# bow question



## peon (Feb 28, 2005)

i have a bow that i got for christmas about 6 years ago or so.... only shot it about 30 times... never hunted with it.... i have everything i need to hunt with it.. i shot it before with a finger tab.... just bought a release.. do i need to buy and put a little rope hoop on my bow string to use the release dont i ???? im pretty sure i do but just wanted to ask for advice...


----------



## littleking (Jun 25, 2005)

you dont have to, but a release knock is nice so that the release is centered behind the arrow


----------



## bkr43050 (Apr 5, 2004)

Littleking is right. It is not necessary but you will not center the release point behind the arrow without it which can make the release less consistent. However I did it for a while after deciding to go to a release but I had not needed a new bowstring so I did not put one on. You can get the loop put on your existing string. They also make a style that can be attached by small screws and is a solid plastic loop. I have never used one so I can not speak to how they work.


----------



## crankus_maximus (Apr 14, 2004)

Another reason for using the loop is less wear and tear on the serving of the string. The mechanical releases will slowly wear the serving away if you attach it directly to it. Using the loop is just a better way to go. Besides, it only costs a few dollars to buy and install.


----------



## bkr43050 (Apr 5, 2004)

crankus_maximus said:


> Another reason for using the loop is less wear and tear on the serving of the string. The mechanical releases will slowly wear the serving away if you attach it directly to it. Using the loop is just a better way to go. Besides, it only costs a few dollars to buy and install.

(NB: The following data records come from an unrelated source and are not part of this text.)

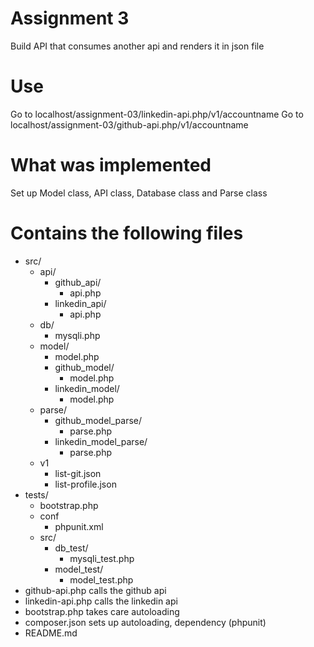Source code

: Assignment 3
===
Build API that consumes another api and renders it in json file

Use
===
Go to localhost/assignment-03/linkedin-api.php/v1/accountname
Go to localhost/assignment-03/github-api.php/v1/accountname

What was implemented
===
Set up Model class, API class, Database class and Parse class

Contains the following files
===
- src/
    - api/
      - github_api/
        - api.php
      - linkedin_api/
        - api.php
    - db/
      - mysqli.php
    - model/
      - model.php
      - github_model/
        - model.php
      - linkedin_model/
        - model.php
    - parse/
      - github_model_parse/
        - parse.php
      - linkedin_model_parse/
        - parse.php
    - v1
      - list-git.json
      - list-profile.json
- tests/
    - bootstrap.php
    - conf
        - phpunit.xml
    - src/
        - db_test/
          - mysqli_test.php
        - model_test/
          - model_test.php
- github-api.php    calls the github api
- linkedin-api.php  calls the linkedin api
- bootstrap.php     takes care autoloading
- composer.json     sets up autoloading, dependency (phpunit)
- README.md
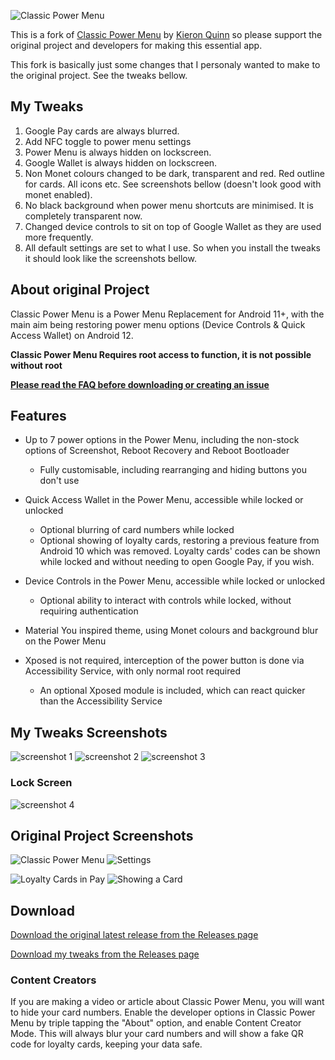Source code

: ![Classic Power Menu](https://i.imgur.com/DonYhMA.png)

This is a fork of [Classic Power Menu](https://github.com/KieronQuinn/ClassicPowerMenu) by [Kieron Quinn](https://github.com/KieronQuinn) so please support the original project and developers for making this essential app.

This fork is basically just some changes that I personaly wanted to make to the original project. See the tweaks bellow.

## My Tweaks
1. Google Pay cards are always blurred.
2. Add NFC toggle to power menu settings
3. Power Menu is always hidden on lockscreen.
4. Google Wallet is always hidden on lockscreen.
5. Non Monet colours changed to be dark, transparent and red. Red outline for cards. All icons etc. See screenshots bellow (doesn't look good with monet enabled).
6. No black background when power menu shortcuts are minimised. It is completely transparent now.
7. Changed device controls to sit on top of Google Wallet as they are used more frequently.
8. All default settings are set to what I use. So when you install the tweaks it should look like the screenshots bellow.

## About original Project
Classic Power Menu is a Power Menu Replacement for Android 11+, with the main aim being restoring power menu options (Device Controls & Quick Access Wallet) on Android 12.

**Classic Power Menu Requires root access to function, it is not possible without root**

**[Please read the FAQ before downloading or creating an issue](https://github.com/KieronQuinn/ClassicPowerMenu/blob/main/app/src/main/assets/faq.md)**

## Features

- Up to 7 power options in the Power Menu, including the non-stock options of Screenshot, Reboot Recovery and Reboot Bootloader
    - Fully customisable, including rearranging and hiding buttons you don't use

- Quick Access Wallet in the Power Menu, accessible while locked or unlocked
    - Optional blurring of card numbers while locked
    - Optional showing of loyalty cards, restoring a previous feature from Android 10 which was removed. Loyalty cards' codes can be shown while locked and without needing to open Google Pay, if you wish.
    
- Device Controls in the Power Menu, accessible while locked or unlocked
    - Optional ability to interact with controls while locked, without requiring authentication
    
- Material You inspired theme, using Monet colours and background blur on the Power Menu

- Xposed is not required, interception of the power button is done via Accessibility Service, with only normal root required
    - An optional Xposed module is included, which can react quicker than the Accessibility Service

## My Tweaks Screenshots
![screenshot 1](https://github.com/ArtiomSu/AndroidClassicPowerMenuTweaks/blob/master/.screenshots/1.png) ![screenshot 2](https://github.com/ArtiomSu/AndroidClassicPowerMenuTweaks/blob/master/.screenshots/2.png) ![screenshot 3](https://github.com/ArtiomSu/AndroidClassicPowerMenuTweaks/blob/master/.screenshots/3.png)
### Lock Screen
![screenshot 4](https://github.com/ArtiomSu/AndroidClassicPowerMenuTweaks/blob/master/.screenshots/4.png)
## Original Project Screenshots

![Classic Power Menu](https://i.imgur.com/rhm4bqvl.png) ![Settings](https://i.imgur.com/rAG0htEl.png)

![Loyalty Cards in Pay](https://i.imgur.com/eKOI84El.png) ![Showing a Card](https://i.imgur.com/PR6uqUnl.png)

## Download

[Download the original latest release from the Releases page](https://github.com/KieronQuinn/ClassicPowerMenu/releases)

[Download my tweaks from the Releases page](https://github.com/ArtiomSu/AndroidClassicPowerMenuTweaks/releases)

### Content Creators

If you are making a video or article about Classic Power Menu, you will want to hide your card numbers. Enable the developer options in Classic Power Menu by triple tapping the "About" option, and enable Content Creator Mode. This will always blur your card numbers and will show a fake QR code for loyalty cards, keeping your data safe.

 That is a good point if you are using a release designed for the loop. When I started with a release I was using one with 2 bearings that lotched it to the string/serving. It created a lot less wear on the serving. In fact it was barely obvious where I was attaching even after a season of shooting. However with my current True Fire release I think it would cut away at the serving.


----------



## DrZ (Apr 28, 2004)

#1 reason to use a loop on a hunting bow: If you draw a bow with an arrow on the string and the release attached directly on the string below the arrow (with or without eliminator buttons), If you let the bow down and draw it a second time, the arrow will fall off the string. If you use a loop you can draw and let down as many times as you like and the arrow will stay on the string. This is a big advantage when hunting deer. Esp. in woods or brush. I've had to let down on deer quite a few times in the past.


----------



## bronzebackyac (Apr 19, 2005)

All is true, but you should also consider the length of the string loop when calculating the drawlength. It will at a half inch or so. Usually not a big deal but it may be to some.


----------



## bkr43050 (Apr 5, 2004)

bronzebackyac said:


> All is true, but you should also consider the length of the string loop when calculating the drawlength. It will at a half inch or so. Usually not a big deal but it may be to some.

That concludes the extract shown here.